RECORDS SHOWN:
[Start of Attachment]

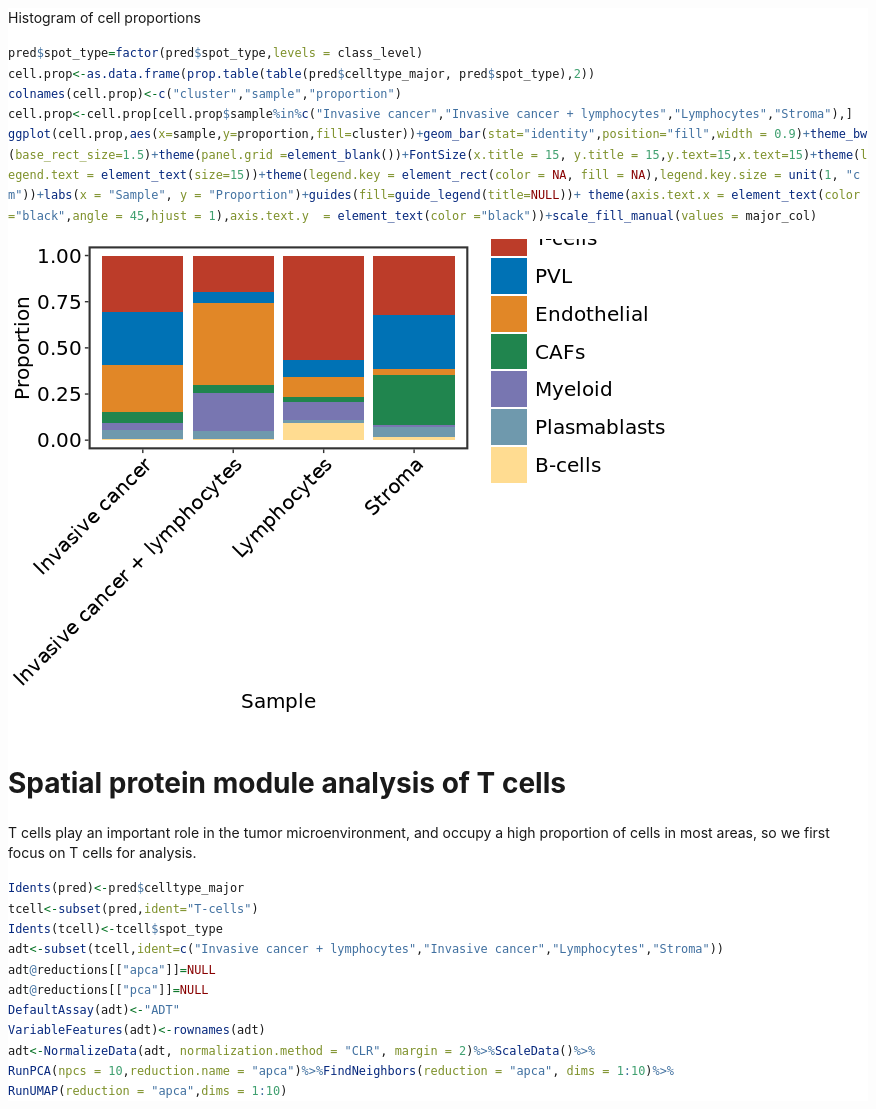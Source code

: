 Histogram of cell proportions

``` r
pred$spot_type=factor(pred$spot_type,levels = class_level)
cell.prop<-as.data.frame(prop.table(table(pred$celltype_major, pred$spot_type),2))
colnames(cell.prop)<-c("cluster","sample","proportion")
cell.prop<-cell.prop[cell.prop$sample%in%c("Invasive cancer","Invasive cancer + lymphocytes","Lymphocytes","Stroma"),]
ggplot(cell.prop,aes(x=sample,y=proportion,fill=cluster))+geom_bar(stat="identity",position="fill",width = 0.9)+theme_bw(base_rect_size=1.5)+theme(panel.grid =element_blank())+FontSize(x.title = 15, y.title = 15,y.text=15,x.text=15)+theme(legend.text = element_text(size=15))+theme(legend.key = element_rect(color = NA, fill = NA),legend.key.size = unit(1, "cm"))+labs(x = "Sample", y = "Proportion")+guides(fill=guide_legend(title=NULL))+ theme(axis.text.x = element_text(color ="black",angle = 45,hjust = 1),axis.text.y  = element_text(color ="black"))+scale_fill_manual(values = major_col)
```

![](Human_breast_cancer_files/figure-gfm/unnamed-chunk-10-1.png)

# Spatial protein module analysis of T cells

T cells play an important role in the tumor microenvironment, and occupy
a high proportion of cells in most areas, so we first focus on T cells
for analysis.

``` r
Idents(pred)<-pred$celltype_major
tcell<-subset(pred,ident="T-cells")
Idents(tcell)<-tcell$spot_type
adt<-subset(tcell,ident=c("Invasive cancer + lymphocytes","Invasive cancer","Lymphocytes","Stroma"))
adt@reductions[["apca"]]=NULL
adt@reductions[["pca"]]=NULL
DefaultAssay(adt)<-"ADT"
VariableFeatures(adt)<-rownames(adt)
adt<-NormalizeData(adt, normalization.method = "CLR", margin = 2)%>%ScaleData()%>%
RunPCA(npcs = 10,reduction.name = "apca")%>%FindNeighbors(reduction = "apca", dims = 1:10)%>%
RunUMAP(reduction = "apca",dims = 1:10)
```
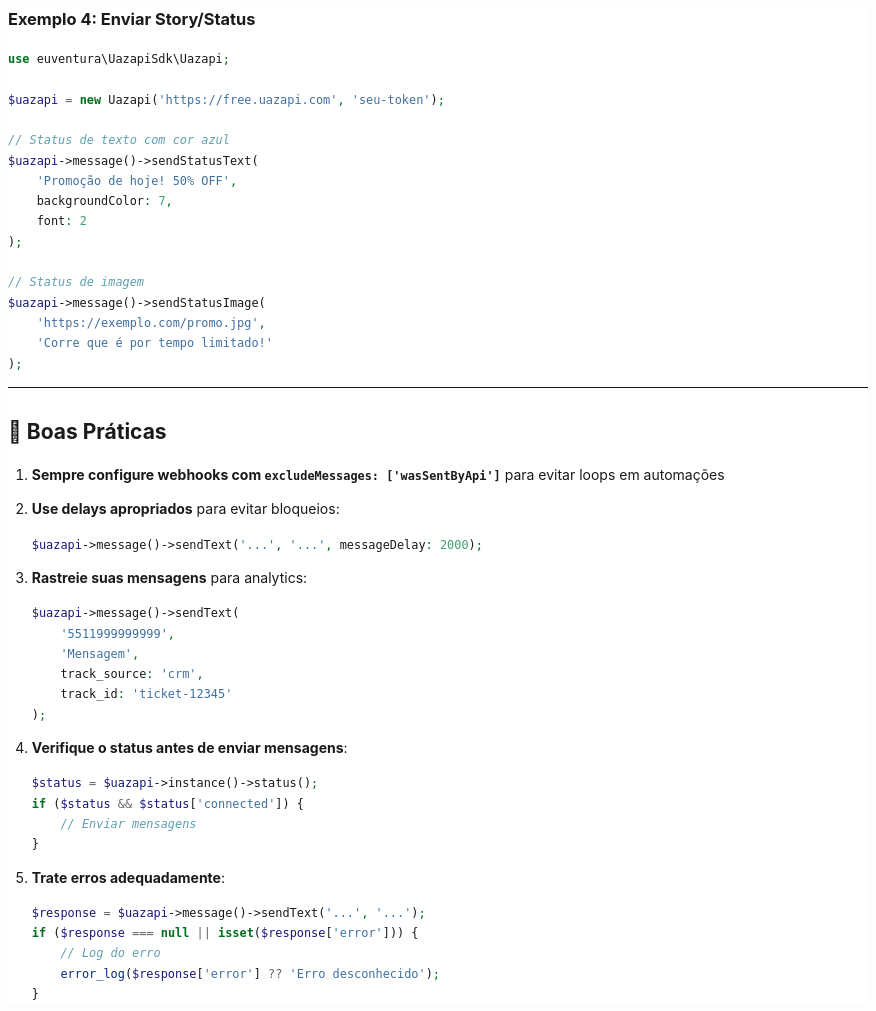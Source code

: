 ### Exemplo 4: Enviar Story/Status

```php
use euventura\UazapiSdk\Uazapi;

$uazapi = new Uazapi('https://free.uazapi.com', 'seu-token');

// Status de texto com cor azul
$uazapi->message()->sendStatusText(
    'Promoção de hoje! 50% OFF',
    backgroundColor: 7,
    font: 2
);

// Status de imagem
$uazapi->message()->sendStatusImage(
    'https://exemplo.com/promo.jpg',
    'Corre que é por tempo limitado!'
);
```

---

## 🎯 Boas Práticas

1. **Sempre configure webhooks com `excludeMessages: ['wasSentByApi']`** para evitar loops em automações

2. **Use delays apropriados** para evitar bloqueios:
   ```php
   $uazapi->message()->sendText('...', '...', messageDelay: 2000);
   ```

3. **Rastreie suas mensagens** para analytics:
   ```php
   $uazapi->message()->sendText(
       '5511999999999',
       'Mensagem',
       track_source: 'crm',
       track_id: 'ticket-12345'
   );
   ```

4. **Verifique o status antes de enviar mensagens**:
   ```php
   $status = $uazapi->instance()->status();
   if ($status && $status['connected']) {
       // Enviar mensagens
   }
   ```

5. **Trate erros adequadamente**:
   ```php
   $response = $uazapi->message()->sendText('...', '...');
   if ($response === null || isset($response['error'])) {
       // Log do erro
       error_log($response['error'] ?? 'Erro desconhecido');
   }
   ```
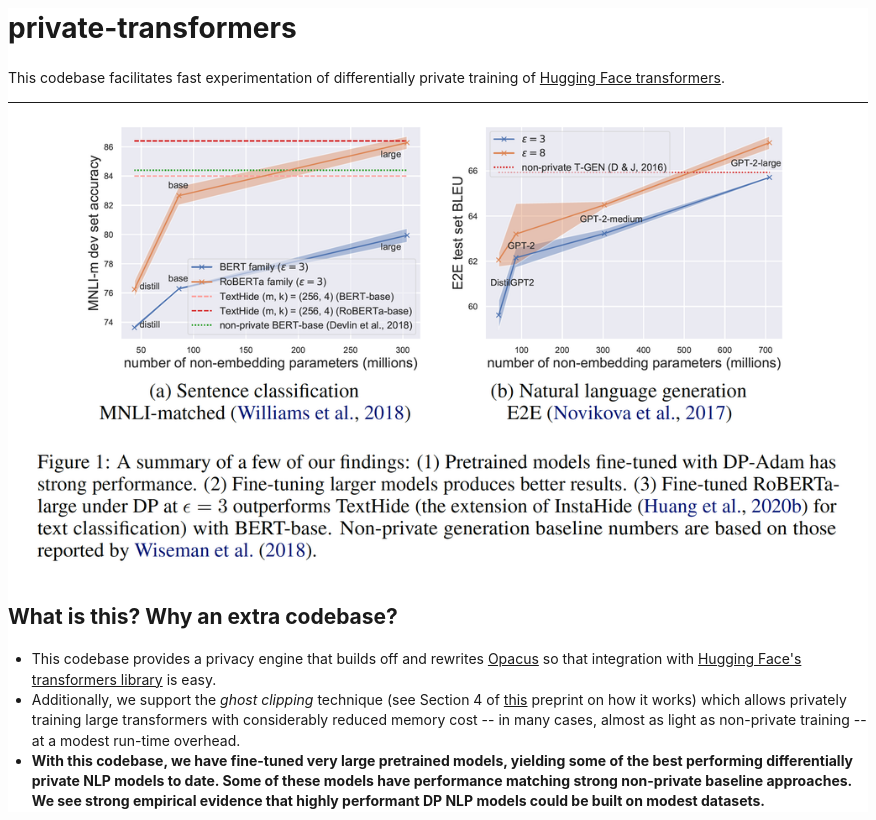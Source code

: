 # private-transformers

This codebase facilitates fast experimentation of differentially private training
of [Hugging Face transformers](https://huggingface.co/transformers/).

---
<p align="center">
  <img width="950" height="450" src="./assets/fig1.png">
</p>

## What is this? Why an extra codebase?

- This codebase provides a privacy engine that builds off and rewrites [Opacus](https://github.com/pytorch/opacus) so
  that integration with
  [Hugging Face's transformers library](https://github.com/huggingface/transformers) is easy.
- Additionally, we support the *ghost clipping* technique (see Section 4 of [this](https://arxiv.org/pdf/2110.05679.pdf)
  preprint on how it works) which allows privately training large transformers with considerably reduced memory cost --
  in many cases, almost as light as non-private training -- at a modest run-time overhead.
- **With this codebase, we have fine-tuned very large pretrained models, yielding some of the best performing
  differentially private NLP models to date. Some of these models have performance matching strong non-private baseline
  approaches. We see strong empirical evidence that highly performant DP NLP models could be built on modest datasets.**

[End of Attachment]

DESCRIPTION OF THE TASK:
Could the data above be reproduced exactly, with the pictures left out?

EXERCISE SOLUTION:
Source code

: Histogram of cell proportions

``` r
pred$spot_type=factor(pred$spot_type,levels = class_level)
cell.prop<-as.data.frame(prop.table(table(pred$celltype_major, pred$spot_type),2))
colnames(cell.prop)<-c("cluster","sample","proportion")
cell.prop<-cell.prop[cell.prop$sample%in%c("Invasive cancer","Invasive cancer + lymphocytes","Lymphocytes","Stroma"),]
ggplot(cell.prop,aes(x=sample,y=proportion,fill=cluster))+geom_bar(stat="identity",position="fill",width = 0.9)+theme_bw(base_rect_size=1.5)+theme(panel.grid =element_blank())+FontSize(x.title = 15, y.title = 15,y.text=15,x.text=15)+theme(legend.text = element_text(size=15))+theme(legend.key = element_rect(color = NA, fill = NA),legend.key.size = unit(1, "cm"))+labs(x = "Sample", y = "Proportion")+guides(fill=guide_legend(title=NULL))+ theme(axis.text.x = element_text(color ="black",angle = 45,hjust = 1),axis.text.y  = element_text(color ="black"))+scale_fill_manual(values = major_col)
```

![](Human_breast_cancer_files/figure-gfm/unnamed-chunk-10-1.png)

# Spatial protein module analysis of T cells

T cells play an important role in the tumor microenvironment, and occupy
a high proportion of cells in most areas, so we first focus on T cells
for analysis.

``` r
Idents(pred)<-pred$celltype_major
tcell<-subset(pred,ident="T-cells")
Idents(tcell)<-tcell$spot_type
adt<-subset(tcell,ident=c("Invasive cancer + lymphocytes","Invasive cancer","Lymphocytes","Stroma"))
adt@reductions[["apca"]]=NULL
adt@reductions[["pca"]]=NULL
DefaultAssay(adt)<-"ADT"
VariableFeatures(adt)<-rownames(adt)
adt<-NormalizeData(adt, normalization.method = "CLR", margin = 2)%>%ScaleData()%>%
RunPCA(npcs = 10,reduction.name = "apca")%>%FindNeighbors(reduction = "apca", dims = 1:10)%>%
RunUMAP(reduction = "apca",dims = 1:10)
```
Source code

: ### Exemplo 4: Enviar Story/Status

```php
use euventura\UazapiSdk\Uazapi;

$uazapi = new Uazapi('https://free.uazapi.com', 'seu-token');

// Status de texto com cor azul
$uazapi->message()->sendStatusText(
    'Promoção de hoje! 50% OFF',
    backgroundColor: 7,
    font: 2
);

// Status de imagem
$uazapi->message()->sendStatusImage(
    'https://exemplo.com/promo.jpg',
    'Corre que é por tempo limitado!'
);
```

---

## 🎯 Boas Práticas

1. **Sempre configure webhooks com `excludeMessages: ['wasSentByApi']`** para evitar loops em automações

2. **Use delays apropriados** para evitar bloqueios:
   ```php
   $uazapi->message()->sendText('...', '...', messageDelay: 2000);
   ```

3. **Rastreie suas mensagens** para analytics:
   ```php
   $uazapi->message()->sendText(
       '5511999999999',
       'Mensagem',
       track_source: 'crm',
       track_id: 'ticket-12345'
   );
   ```

4. **Verifique o status antes de enviar mensagens**:
   ```php
   $status = $uazapi->instance()->status();
   if ($status && $status['connected']) {
       // Enviar mensagens
   }
   ```

5. **Trate erros adequadamente**:
   ```php
   $response = $uazapi->message()->sendText('...', '...');
   if ($response === null || isset($response['error'])) {
       // Log do erro
       error_log($response['error'] ?? 'Erro desconhecido');
   }
   ```
Source code

: # private-transformers

This codebase facilitates fast experimentation of differentially private training
of [Hugging Face transformers](https://huggingface.co/transformers/).

---
<p align="center">
  <img width="950" height="450" src="./assets/fig1.png">
</p>

## What is this? Why an extra codebase?

- This codebase provides a privacy engine that builds off and rewrites [Opacus](https://github.com/pytorch/opacus) so
  that integration with
  [Hugging Face's transformers library](https://github.com/huggingface/transformers) is easy.
- Additionally, we support the *ghost clipping* technique (see Section 4 of [this](https://arxiv.org/pdf/2110.05679.pdf)
  preprint on how it works) which allows privately training large transformers with considerably reduced memory cost --
  in many cases, almost as light as non-private training -- at a modest run-time overhead.
- **With this codebase, we have fine-tuned very large pretrained models, yielding some of the best performing
  differentially private NLP models to date. Some of these models have performance matching strong non-private baseline
  approaches. We see strong empirical evidence that highly performant DP NLP models could be built on modest datasets.**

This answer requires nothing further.